Wednesday, May 25, 2005

Idol Worship

Why are the world's major religions filled with idol worshippers?

(He's talkin' crazy talk again, Gladys)

No, really. All this talk of people in Afghanistan going nutso because somebody might have flushed a Koran down a toilet got me wondering What's up with that?. Really, offing 17 innocent people who were in the wrong country at the wrong time because someone might have used a stack of paper as a Roto Rooter.

There's more than one elevator not making it to the top floor over there. Someone doesn't have all his dots on his dice. The oil lamp is on, but nobody's home. Their camel is a couple humps short. A few dung bricks short of a full load. One tabouli short of a picnic.

This got me thinking (good thing something did), is Islam the only religion that worships manufactured goods to such a degree? I mean, sure, Tyler Durden pointed out that the Norse God Ikea claimed many western devotees, and you could certainly call Gotterdamerung Capitalism's devotion to consumerism a religion. Maybe we can term this Idle Worship.

But I'm talking about the Idol Worship of other more explicit theisms, like Catholicism, Judaism, Hinduism, and the like.

What's that you say? There are strictures in each that explicity reject idol worship?

You're right! In fact, it would seem pretty clear.

Counting down to Number 2 on God's Top Ten List, we have
Thou shalt not make unto thee any graven images, or any likeness of anything that is in heaven above, or is in the earth beneath, or that is in the waters under the earth; you shall not bow down thyself to them, nor serve them. (KJV - other modern variants here)
If you don't like old testament, Big Paul was pretty explicit too -
“They exchanged the truth of God for a lie, and worshiped and served created things rather than the Creator.” (Rom. 1:25)

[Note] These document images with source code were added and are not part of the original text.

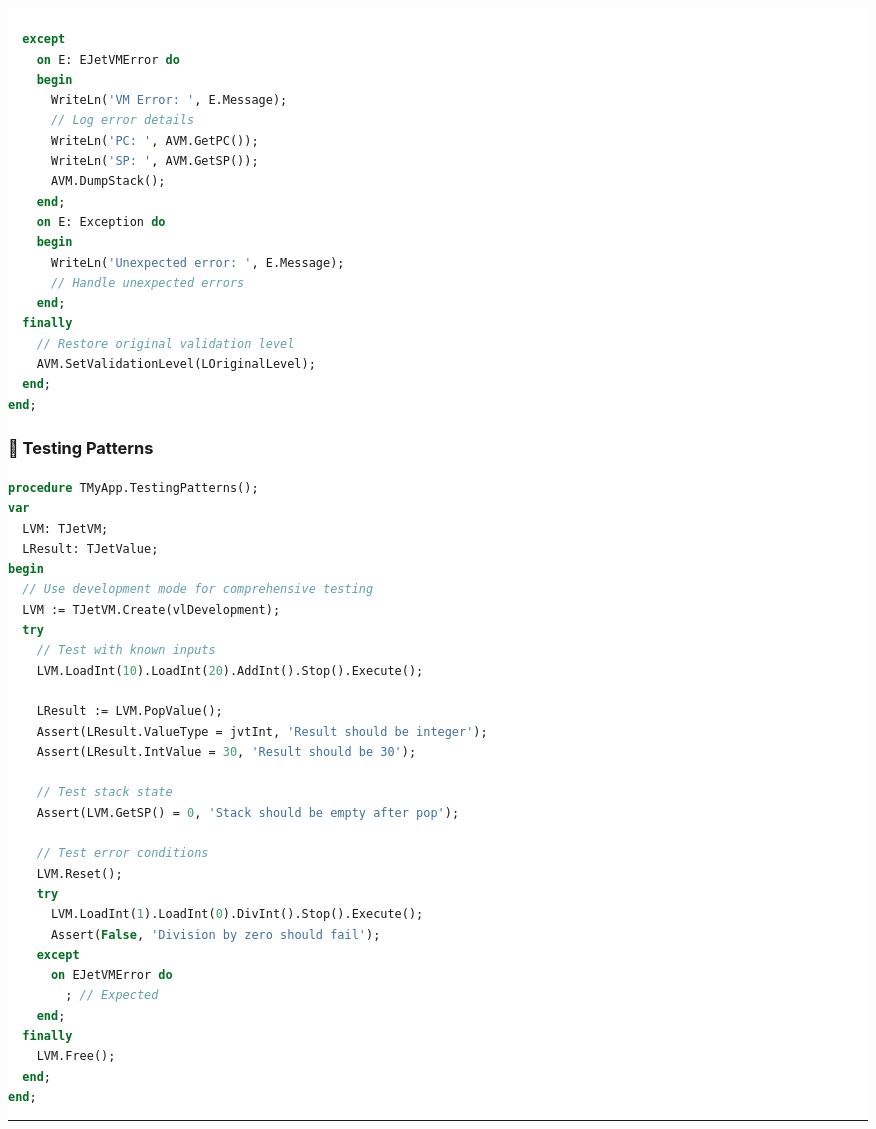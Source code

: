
 ```pascal
    
  except
    on E: EJetVMError do
    begin
      WriteLn('VM Error: ', E.Message);
      // Log error details
      WriteLn('PC: ', AVM.GetPC());
      WriteLn('SP: ', AVM.GetSP());
      AVM.DumpStack();
    end;
    on E: Exception do
    begin
      WriteLn('Unexpected error: ', E.Message);
      // Handle unexpected errors
    end;
  finally
    // Restore original validation level
    AVM.SetValidationLevel(LOriginalLevel);
  end;
end;
```

### 🎯 Testing Patterns

```pascal
procedure TMyApp.TestingPatterns();
var
  LVM: TJetVM;
  LResult: TJetValue;
begin
  // Use development mode for comprehensive testing
  LVM := TJetVM.Create(vlDevelopment);
  try
    // Test with known inputs
    LVM.LoadInt(10).LoadInt(20).AddInt().Stop().Execute();
    
    LResult := LVM.PopValue();
    Assert(LResult.ValueType = jvtInt, 'Result should be integer');
    Assert(LResult.IntValue = 30, 'Result should be 30');
    
    // Test stack state
    Assert(LVM.GetSP() = 0, 'Stack should be empty after pop');
    
    // Test error conditions
    LVM.Reset();
    try
      LVM.LoadInt(1).LoadInt(0).DivInt().Stop().Execute();
      Assert(False, 'Division by zero should fail');
    except
      on EJetVMError do
        ; // Expected
    end;
  finally
    LVM.Free();
  end;
end;
```

---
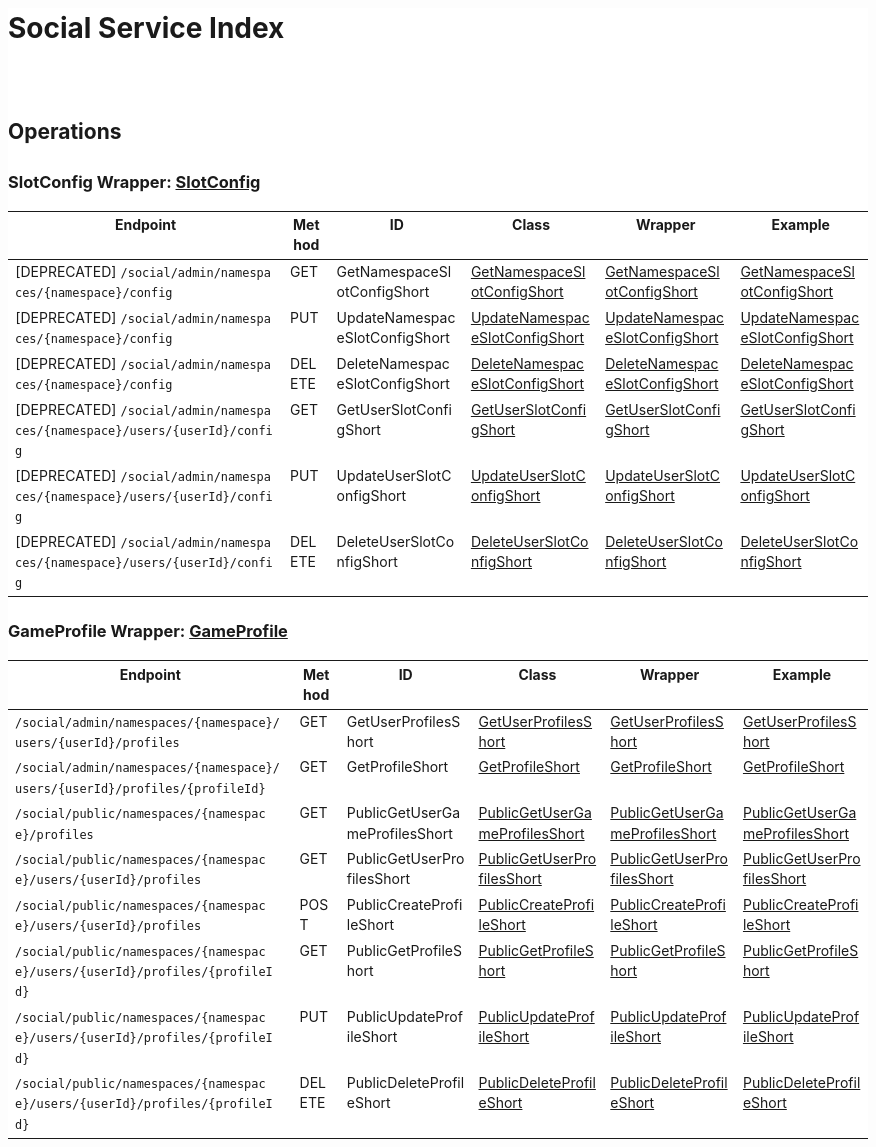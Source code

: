 [//]: # (Code generated. DO NOT EDIT.)

# Social Service Index

&nbsp;

## Operations

### SlotConfig Wrapper:  [SlotConfig](../../social-sdk/pkg/wrapper_slotConfig.go)
| Endpoint | Method | ID | Class | Wrapper | Example |
|---|---|---|---|---|---|
| [DEPRECATED] `/social/admin/namespaces/{namespace}/config` | GET | GetNamespaceSlotConfigShort | [GetNamespaceSlotConfigShort](../../social-sdk/pkg/socialclient/slot_config/slot_config_client.go) | [GetNamespaceSlotConfigShort](../../social-sdk/pkg/wrapper_slotConfig.go) | [GetNamespaceSlotConfigShort](../../samples/cli/cmd/social/slotConfig/getNamespaceSlotConfig.go) |
| [DEPRECATED] `/social/admin/namespaces/{namespace}/config` | PUT | UpdateNamespaceSlotConfigShort | [UpdateNamespaceSlotConfigShort](../../social-sdk/pkg/socialclient/slot_config/slot_config_client.go) | [UpdateNamespaceSlotConfigShort](../../social-sdk/pkg/wrapper_slotConfig.go) | [UpdateNamespaceSlotConfigShort](../../samples/cli/cmd/social/slotConfig/updateNamespaceSlotConfig.go) |
| [DEPRECATED] `/social/admin/namespaces/{namespace}/config` | DELETE | DeleteNamespaceSlotConfigShort | [DeleteNamespaceSlotConfigShort](../../social-sdk/pkg/socialclient/slot_config/slot_config_client.go) | [DeleteNamespaceSlotConfigShort](../../social-sdk/pkg/wrapper_slotConfig.go) | [DeleteNamespaceSlotConfigShort](../../samples/cli/cmd/social/slotConfig/deleteNamespaceSlotConfig.go) |
| [DEPRECATED] `/social/admin/namespaces/{namespace}/users/{userId}/config` | GET | GetUserSlotConfigShort | [GetUserSlotConfigShort](../../social-sdk/pkg/socialclient/slot_config/slot_config_client.go) | [GetUserSlotConfigShort](../../social-sdk/pkg/wrapper_slotConfig.go) | [GetUserSlotConfigShort](../../samples/cli/cmd/social/slotConfig/getUserSlotConfig.go) |
| [DEPRECATED] `/social/admin/namespaces/{namespace}/users/{userId}/config` | PUT | UpdateUserSlotConfigShort | [UpdateUserSlotConfigShort](../../social-sdk/pkg/socialclient/slot_config/slot_config_client.go) | [UpdateUserSlotConfigShort](../../social-sdk/pkg/wrapper_slotConfig.go) | [UpdateUserSlotConfigShort](../../samples/cli/cmd/social/slotConfig/updateUserSlotConfig.go) |
| [DEPRECATED] `/social/admin/namespaces/{namespace}/users/{userId}/config` | DELETE | DeleteUserSlotConfigShort | [DeleteUserSlotConfigShort](../../social-sdk/pkg/socialclient/slot_config/slot_config_client.go) | [DeleteUserSlotConfigShort](../../social-sdk/pkg/wrapper_slotConfig.go) | [DeleteUserSlotConfigShort](../../samples/cli/cmd/social/slotConfig/deleteUserSlotConfig.go) |

### GameProfile Wrapper:  [GameProfile](../../social-sdk/pkg/wrapper_gameProfile.go)
| Endpoint | Method | ID | Class | Wrapper | Example |
|---|---|---|---|---|---|
| `/social/admin/namespaces/{namespace}/users/{userId}/profiles` | GET | GetUserProfilesShort | [GetUserProfilesShort](../../social-sdk/pkg/socialclient/game_profile/game_profile_client.go) | [GetUserProfilesShort](../../social-sdk/pkg/wrapper_gameProfile.go) | [GetUserProfilesShort](../../samples/cli/cmd/social/gameProfile/getUserProfiles.go) |
| `/social/admin/namespaces/{namespace}/users/{userId}/profiles/{profileId}` | GET | GetProfileShort | [GetProfileShort](../../social-sdk/pkg/socialclient/game_profile/game_profile_client.go) | [GetProfileShort](../../social-sdk/pkg/wrapper_gameProfile.go) | [GetProfileShort](../../samples/cli/cmd/social/gameProfile/getProfile.go) |
| `/social/public/namespaces/{namespace}/profiles` | GET | PublicGetUserGameProfilesShort | [PublicGetUserGameProfilesShort](../../social-sdk/pkg/socialclient/game_profile/game_profile_client.go) | [PublicGetUserGameProfilesShort](../../social-sdk/pkg/wrapper_gameProfile.go) | [PublicGetUserGameProfilesShort](../../samples/cli/cmd/social/gameProfile/publicGetUserGameProfiles.go) |
| `/social/public/namespaces/{namespace}/users/{userId}/profiles` | GET | PublicGetUserProfilesShort | [PublicGetUserProfilesShort](../../social-sdk/pkg/socialclient/game_profile/game_profile_client.go) | [PublicGetUserProfilesShort](../../social-sdk/pkg/wrapper_gameProfile.go) | [PublicGetUserProfilesShort](../../samples/cli/cmd/social/gameProfile/publicGetUserProfiles.go) |
| `/social/public/namespaces/{namespace}/users/{userId}/profiles` | POST | PublicCreateProfileShort | [PublicCreateProfileShort](../../social-sdk/pkg/socialclient/game_profile/game_profile_client.go) | [PublicCreateProfileShort](../../social-sdk/pkg/wrapper_gameProfile.go) | [PublicCreateProfileShort](../../samples/cli/cmd/social/gameProfile/publicCreateProfile.go) |
| `/social/public/namespaces/{namespace}/users/{userId}/profiles/{profileId}` | GET | PublicGetProfileShort | [PublicGetProfileShort](../../social-sdk/pkg/socialclient/game_profile/game_profile_client.go) | [PublicGetProfileShort](../../social-sdk/pkg/wrapper_gameProfile.go) | [PublicGetProfileShort](../../samples/cli/cmd/social/gameProfile/publicGetProfile.go) |
| `/social/public/namespaces/{namespace}/users/{userId}/profiles/{profileId}` | PUT | PublicUpdateProfileShort | [PublicUpdateProfileShort](../../social-sdk/pkg/socialclient/game_profile/game_profile_client.go) | [PublicUpdateProfileShort](../../social-sdk/pkg/wrapper_gameProfile.go) | [PublicUpdateProfileShort](../../samples/cli/cmd/social/gameProfile/publicUpdateProfile.go) |
| `/social/public/namespaces/{namespace}/users/{userId}/profiles/{profileId}` | DELETE | PublicDeleteProfileShort | [PublicDeleteProfileShort](../../social-sdk/pkg/socialclient/game_profile/game_profile_client.go) | [PublicDeleteProfileShort](../../social-sdk/pkg/wrapper_gameProfile.go) | [PublicDeleteProfileShort](../../samples/cli/cmd/social/gameProfile/publicDeleteProfile.go) |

Although a bit more vague, Hindus too have similar admonitions...
“No one has grasped him above, or across, or in the middle. There is no image of him whose name is Great Glory. His form cannot be seen, no one perceives him with the eye. Those who through heart and mind know him thus abiding in the heart, become immortal.” (Svetasvatara Upanishad 4:19-20, trans. by Max Müller, Sacred Books of the East, vol. 15, 1884)


Then explain to me all the crosses and morbid bleeding Jesus statues that take center stage of most western churches.

Explain the Byzantine Icons,medallions, beads, prayer wheels, and other miscellaneous trinkets.

Explain the Buddhas, and the Shiva, Kali, Vishnu, Ganesh statues that populate the eastern world.

Explain the reverence for a pile of pressed wood pulp and ink. (And I'm not just talking somber, reflective reverence. I'm talking the vehement, righteous, screaming, fire-from-above, agree-with-me-or-die kind of reverence.)

The rationalizations from each of these religions would do a circus contortionist proud. From "sacred symbols" to "visual aids to focus", each religion attempts to rationalize how, even though there are gazillions of their representative icons/idols laying about, and even though they regularly bow down and pray to these images, they're not really idol worshippers.

Huh.

And I'm not really an asshole, either.

"I'm not really bad. I'm just drawn that way" - Jessica Rabbit.